特にコロナ禍で始めた結婚式の様子をライブ配信する新サービス「アニクリLive」が好評です。視聴する人は、新郎新婦にリアルタイムでテキストでメッセージを送ることができます。さらに参列できなかった人が、ウェブ上でご祝儀を渡すツール「アニクリWEBご祝儀」も自社開発しました。エスクリは22年3月期業績予想では黒字化を見込んでいます。

「(結婚式を延期した人が)ワクチンの普及が進めば結婚式ができると式場を探し始めているので、コロナ禍で生まれた新しい結婚式の価値をプラスし、良いとこ取りをした結婚式を広めていきたい」(エスクリの担当者)

コロナ禍で小規模の結婚式場にも人気が集まっています。東京・表参道のビルに入っていたのは、30人ほどが参列できる小さなチャペル。披露宴は行わず、挙式のみを行う式場です。基本料金は6万7000円。この中に衣装、ヘアメーク、写真(1カット)や挙式に関連する音響、照明、司会などの費用が全てが含まれています。

こうした小規模の式場を全国24ヵ所で運営するのが「レック」です。

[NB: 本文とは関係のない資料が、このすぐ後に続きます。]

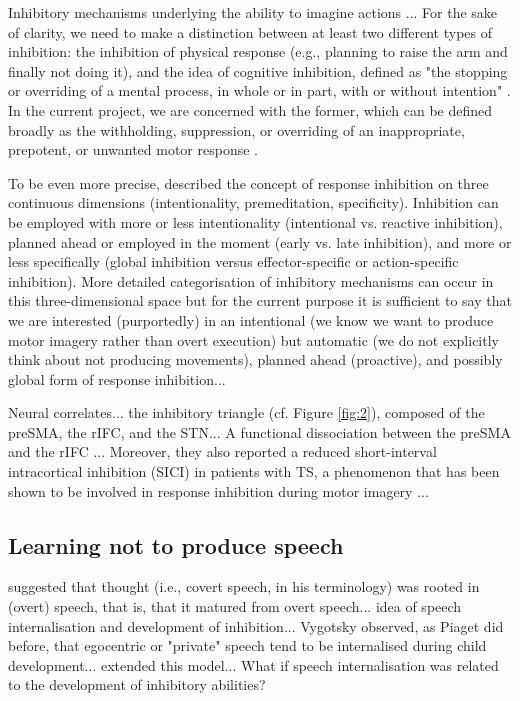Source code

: \documentclass[utf8]{template/frontiersSCNS} %
\begin{document}
Inhibitory mechanisms underlying the ability to imagine actions \citep{guillot_imagining_2012, schwoebel_man_2002}... For the sake of clarity, we need to make a distinction between at least two different types of inhibition: the inhibition of physical response (e.g., planning to raise the arm and finally not doing it), and the idea of cognitive inhibition, defined as "the stopping or overriding of a mental process, in whole or in part, with or without intention" \citep{gorfein_concept_2007}. In the current project, we are concerned with the former, which can be defined broadly as the withholding, suppression, or overriding of an inappropriate, prepotent, or unwanted motor response \citep{aron_neural_2007, oshea_go_2018}.

To be even more precise, \cite{ridderinkhof_dont_2014} described the concept of response inhibition on three continuous dimensions (intentionality, premeditation, specificity). Inhibition can be employed with more or less intentionality (intentional vs. reactive inhibition), planned ahead or employed in the moment (early vs. late inhibition), and more or less specifically (global inhibition versus effector-specific or action-specific inhibition). More detailed categorisation of inhibitory mechanisms can occur in this three-dimensional space but for the current purpose it is sufficient to say that we are interested (purportedly) in an intentional (we know we want to produce motor imagery rather than overt execution) but automatic (we do not explicitly think about not producing movements), planned ahead (proactive), and possibly global form of response inhibition...

Neural correlates... the inhibitory triangle (cf. Figure \ref{fig:2}), composed of the preSMA, the rIFC, and the STN... A functional dissociation between the preSMA and the rIFC \citep{diesburg_pause-then-cancel_2021}... Moreover, they also reported a reduced short-interval intracortical inhibition (SICI) in patients with TS, a phenomenon that has been shown to be involved in response inhibition during motor imagery \citep{neige_unravelling_2020}...

\subsection{Learning not to produce speech}

\cite{watson_psychology_1919} suggested that thought (i.e., covert speech, in his terminology) was rooted in (overt) speech, that is, that it matured from overt speech... \cite{vygotsky_thought_1934} idea of speech internalisation and development of inhibition... Vygotsky observed, as Piaget did before, that egocentric or "private" speech tend to be internalised during child development... \cite{fernyhough_alien_2004} extended this model... What if speech internalisation was related to the development of inhibitory abilities?
\end{document}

2021年5月までの1年間で、挙式のみを行ったカップルは5474組と1年前と比べて15%増えました。

そしてもう一つ、コロナ禍で利用者が増えたのが「フォトウエディング」。結婚アルバムのサービスです。結婚式をしない代わりに、記念の写真を撮りたいというニーズが急増。この1年間の売り上げは19億5400万円と、前年の2.1倍となりました。

「コロナの影響で結婚式をやりたいけれどできなかったお客様に対して、小規模な式や写真など新しい価値もどんどん伸ばしていきたい」(レックの担当者)

※このページの掲載内容は、更新当時の情報です。